● Data for this task:
______________________________

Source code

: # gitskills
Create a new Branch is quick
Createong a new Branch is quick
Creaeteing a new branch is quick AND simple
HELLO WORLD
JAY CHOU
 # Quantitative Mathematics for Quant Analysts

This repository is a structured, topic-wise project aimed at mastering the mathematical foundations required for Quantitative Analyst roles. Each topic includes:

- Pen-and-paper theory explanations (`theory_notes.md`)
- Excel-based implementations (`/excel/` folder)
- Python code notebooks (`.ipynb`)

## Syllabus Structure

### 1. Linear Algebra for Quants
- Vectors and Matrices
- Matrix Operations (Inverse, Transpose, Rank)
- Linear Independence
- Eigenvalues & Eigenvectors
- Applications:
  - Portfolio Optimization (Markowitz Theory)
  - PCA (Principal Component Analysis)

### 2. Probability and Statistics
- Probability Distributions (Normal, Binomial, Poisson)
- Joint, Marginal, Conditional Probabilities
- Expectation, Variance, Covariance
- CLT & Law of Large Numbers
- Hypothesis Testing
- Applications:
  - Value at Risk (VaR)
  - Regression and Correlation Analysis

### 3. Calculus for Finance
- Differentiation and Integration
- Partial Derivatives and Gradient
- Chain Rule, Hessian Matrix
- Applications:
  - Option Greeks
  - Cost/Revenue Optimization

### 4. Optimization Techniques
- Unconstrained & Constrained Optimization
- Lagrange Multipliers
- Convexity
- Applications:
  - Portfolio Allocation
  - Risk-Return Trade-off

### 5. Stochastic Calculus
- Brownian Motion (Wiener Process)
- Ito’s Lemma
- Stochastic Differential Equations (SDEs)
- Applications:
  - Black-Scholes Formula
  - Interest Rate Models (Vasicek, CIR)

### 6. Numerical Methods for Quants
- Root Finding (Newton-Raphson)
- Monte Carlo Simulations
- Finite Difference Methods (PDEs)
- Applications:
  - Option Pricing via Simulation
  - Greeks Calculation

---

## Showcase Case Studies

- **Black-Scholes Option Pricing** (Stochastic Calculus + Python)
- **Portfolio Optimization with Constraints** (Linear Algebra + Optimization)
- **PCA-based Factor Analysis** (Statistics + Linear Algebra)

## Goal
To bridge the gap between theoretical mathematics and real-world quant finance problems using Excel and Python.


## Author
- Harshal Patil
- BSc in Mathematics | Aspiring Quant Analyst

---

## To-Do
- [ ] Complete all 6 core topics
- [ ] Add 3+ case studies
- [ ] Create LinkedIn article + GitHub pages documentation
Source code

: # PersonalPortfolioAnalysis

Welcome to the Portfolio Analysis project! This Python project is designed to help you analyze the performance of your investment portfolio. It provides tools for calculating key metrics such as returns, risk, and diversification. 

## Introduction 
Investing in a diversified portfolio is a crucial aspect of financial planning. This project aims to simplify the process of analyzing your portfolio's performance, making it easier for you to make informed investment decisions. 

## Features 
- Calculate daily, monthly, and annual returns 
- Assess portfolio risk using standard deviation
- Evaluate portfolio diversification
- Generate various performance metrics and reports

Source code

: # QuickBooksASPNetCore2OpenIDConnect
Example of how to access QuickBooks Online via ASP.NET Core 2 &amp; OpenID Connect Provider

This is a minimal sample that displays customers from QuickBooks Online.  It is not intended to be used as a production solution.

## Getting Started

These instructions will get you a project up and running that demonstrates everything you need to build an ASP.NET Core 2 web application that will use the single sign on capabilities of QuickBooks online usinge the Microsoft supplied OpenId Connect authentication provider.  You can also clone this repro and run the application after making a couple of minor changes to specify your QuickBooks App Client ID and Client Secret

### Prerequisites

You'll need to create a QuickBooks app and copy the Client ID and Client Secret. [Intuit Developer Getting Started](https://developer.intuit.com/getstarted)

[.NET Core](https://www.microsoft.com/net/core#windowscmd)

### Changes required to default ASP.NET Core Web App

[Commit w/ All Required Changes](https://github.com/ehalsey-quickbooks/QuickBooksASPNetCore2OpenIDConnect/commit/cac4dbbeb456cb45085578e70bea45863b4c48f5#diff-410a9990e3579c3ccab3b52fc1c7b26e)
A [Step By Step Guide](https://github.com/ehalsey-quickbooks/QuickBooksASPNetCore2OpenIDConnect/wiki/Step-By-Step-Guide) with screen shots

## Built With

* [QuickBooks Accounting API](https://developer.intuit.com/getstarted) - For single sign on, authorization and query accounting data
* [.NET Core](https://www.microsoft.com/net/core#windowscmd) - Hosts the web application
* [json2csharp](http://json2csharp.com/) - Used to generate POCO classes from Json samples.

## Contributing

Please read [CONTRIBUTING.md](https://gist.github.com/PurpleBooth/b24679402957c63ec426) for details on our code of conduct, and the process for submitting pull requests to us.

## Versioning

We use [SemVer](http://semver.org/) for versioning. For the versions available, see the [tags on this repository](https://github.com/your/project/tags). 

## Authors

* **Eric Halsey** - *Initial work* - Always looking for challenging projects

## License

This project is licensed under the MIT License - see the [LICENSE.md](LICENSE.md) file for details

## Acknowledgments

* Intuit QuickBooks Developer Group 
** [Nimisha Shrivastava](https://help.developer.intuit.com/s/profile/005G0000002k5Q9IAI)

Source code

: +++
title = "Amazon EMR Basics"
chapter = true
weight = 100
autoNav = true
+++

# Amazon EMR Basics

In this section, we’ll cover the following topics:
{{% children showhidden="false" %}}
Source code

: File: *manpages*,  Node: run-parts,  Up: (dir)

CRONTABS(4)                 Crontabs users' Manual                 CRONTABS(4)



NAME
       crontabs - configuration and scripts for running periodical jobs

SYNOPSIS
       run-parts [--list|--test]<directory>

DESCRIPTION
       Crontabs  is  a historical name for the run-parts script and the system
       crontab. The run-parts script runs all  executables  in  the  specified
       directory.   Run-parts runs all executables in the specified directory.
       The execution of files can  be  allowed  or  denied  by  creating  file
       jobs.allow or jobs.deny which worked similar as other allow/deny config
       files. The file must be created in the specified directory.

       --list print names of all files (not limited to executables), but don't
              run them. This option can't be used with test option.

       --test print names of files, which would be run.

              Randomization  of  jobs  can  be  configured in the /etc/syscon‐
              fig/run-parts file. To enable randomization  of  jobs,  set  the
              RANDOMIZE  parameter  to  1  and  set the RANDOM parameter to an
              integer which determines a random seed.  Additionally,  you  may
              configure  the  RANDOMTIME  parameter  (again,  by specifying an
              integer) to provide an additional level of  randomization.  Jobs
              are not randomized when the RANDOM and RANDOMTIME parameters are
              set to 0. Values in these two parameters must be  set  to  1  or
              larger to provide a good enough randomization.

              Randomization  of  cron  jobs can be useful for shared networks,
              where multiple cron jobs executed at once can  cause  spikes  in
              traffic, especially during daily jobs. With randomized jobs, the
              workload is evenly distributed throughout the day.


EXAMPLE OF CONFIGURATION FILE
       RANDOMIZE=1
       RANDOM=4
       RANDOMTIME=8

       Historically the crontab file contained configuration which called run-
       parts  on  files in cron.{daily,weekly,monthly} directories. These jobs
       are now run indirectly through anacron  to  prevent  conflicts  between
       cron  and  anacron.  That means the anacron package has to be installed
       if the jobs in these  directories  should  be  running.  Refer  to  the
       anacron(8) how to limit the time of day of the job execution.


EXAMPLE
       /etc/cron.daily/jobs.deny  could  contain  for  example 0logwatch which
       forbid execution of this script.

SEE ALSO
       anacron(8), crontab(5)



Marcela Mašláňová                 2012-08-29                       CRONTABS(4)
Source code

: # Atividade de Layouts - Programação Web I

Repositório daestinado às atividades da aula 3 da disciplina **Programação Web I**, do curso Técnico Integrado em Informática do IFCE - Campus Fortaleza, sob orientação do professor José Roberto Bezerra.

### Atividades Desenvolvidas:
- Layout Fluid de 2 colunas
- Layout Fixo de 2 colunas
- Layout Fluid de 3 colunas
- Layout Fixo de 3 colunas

______________________________

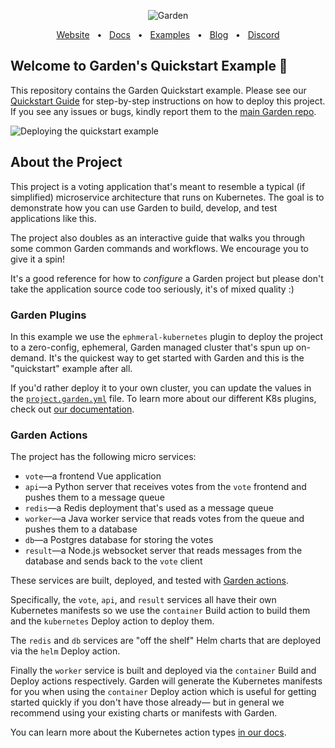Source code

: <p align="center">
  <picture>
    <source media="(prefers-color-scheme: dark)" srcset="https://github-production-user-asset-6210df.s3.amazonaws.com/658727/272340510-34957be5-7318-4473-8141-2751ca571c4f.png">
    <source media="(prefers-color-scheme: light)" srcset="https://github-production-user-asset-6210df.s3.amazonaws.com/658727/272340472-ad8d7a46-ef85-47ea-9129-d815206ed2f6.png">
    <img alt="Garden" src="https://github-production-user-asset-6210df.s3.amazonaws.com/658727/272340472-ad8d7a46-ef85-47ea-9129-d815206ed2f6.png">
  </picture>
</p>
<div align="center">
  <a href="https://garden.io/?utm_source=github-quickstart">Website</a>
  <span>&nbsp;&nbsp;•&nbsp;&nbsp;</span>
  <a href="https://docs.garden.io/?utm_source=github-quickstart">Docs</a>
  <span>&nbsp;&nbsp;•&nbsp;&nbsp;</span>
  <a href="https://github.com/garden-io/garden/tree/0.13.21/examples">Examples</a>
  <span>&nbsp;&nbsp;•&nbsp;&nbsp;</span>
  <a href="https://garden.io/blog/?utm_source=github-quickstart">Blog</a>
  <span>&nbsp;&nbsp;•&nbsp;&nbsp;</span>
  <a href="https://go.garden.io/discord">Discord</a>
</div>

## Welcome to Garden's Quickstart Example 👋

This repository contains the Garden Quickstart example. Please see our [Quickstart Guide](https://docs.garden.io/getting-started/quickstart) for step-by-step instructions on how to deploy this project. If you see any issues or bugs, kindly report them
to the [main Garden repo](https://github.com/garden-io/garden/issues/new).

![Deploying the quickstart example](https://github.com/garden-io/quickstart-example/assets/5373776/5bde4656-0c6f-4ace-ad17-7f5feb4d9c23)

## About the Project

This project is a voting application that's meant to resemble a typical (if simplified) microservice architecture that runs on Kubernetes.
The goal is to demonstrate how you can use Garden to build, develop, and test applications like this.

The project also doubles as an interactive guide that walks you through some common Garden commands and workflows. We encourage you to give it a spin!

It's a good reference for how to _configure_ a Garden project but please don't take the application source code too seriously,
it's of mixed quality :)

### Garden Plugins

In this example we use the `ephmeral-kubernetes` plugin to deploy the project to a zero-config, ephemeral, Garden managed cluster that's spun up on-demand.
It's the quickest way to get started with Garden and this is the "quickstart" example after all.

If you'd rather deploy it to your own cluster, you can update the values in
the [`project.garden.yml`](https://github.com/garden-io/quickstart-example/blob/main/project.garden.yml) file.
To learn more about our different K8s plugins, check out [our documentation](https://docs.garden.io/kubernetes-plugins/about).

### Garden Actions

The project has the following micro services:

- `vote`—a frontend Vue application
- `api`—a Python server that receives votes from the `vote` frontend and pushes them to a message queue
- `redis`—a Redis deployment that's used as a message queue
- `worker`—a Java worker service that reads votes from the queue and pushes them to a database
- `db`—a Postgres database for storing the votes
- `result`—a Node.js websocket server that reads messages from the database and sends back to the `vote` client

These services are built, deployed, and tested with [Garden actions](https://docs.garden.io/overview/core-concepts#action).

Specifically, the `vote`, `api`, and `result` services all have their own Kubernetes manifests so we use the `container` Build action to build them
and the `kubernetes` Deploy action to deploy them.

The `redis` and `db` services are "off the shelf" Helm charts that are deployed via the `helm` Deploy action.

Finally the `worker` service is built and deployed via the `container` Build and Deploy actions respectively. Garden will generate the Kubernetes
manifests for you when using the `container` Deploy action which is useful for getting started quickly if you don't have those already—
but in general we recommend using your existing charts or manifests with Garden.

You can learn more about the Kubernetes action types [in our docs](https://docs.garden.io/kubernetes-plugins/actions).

______________________________

● Work order: With "directories" as the string to match, show every line of the entries above that has it.

● Exercise response:
       parts  on  files in cron.{daily,weekly,monthly} directories. These jobs
       if the jobs in these  directories  should  be  running.  Refer  to  the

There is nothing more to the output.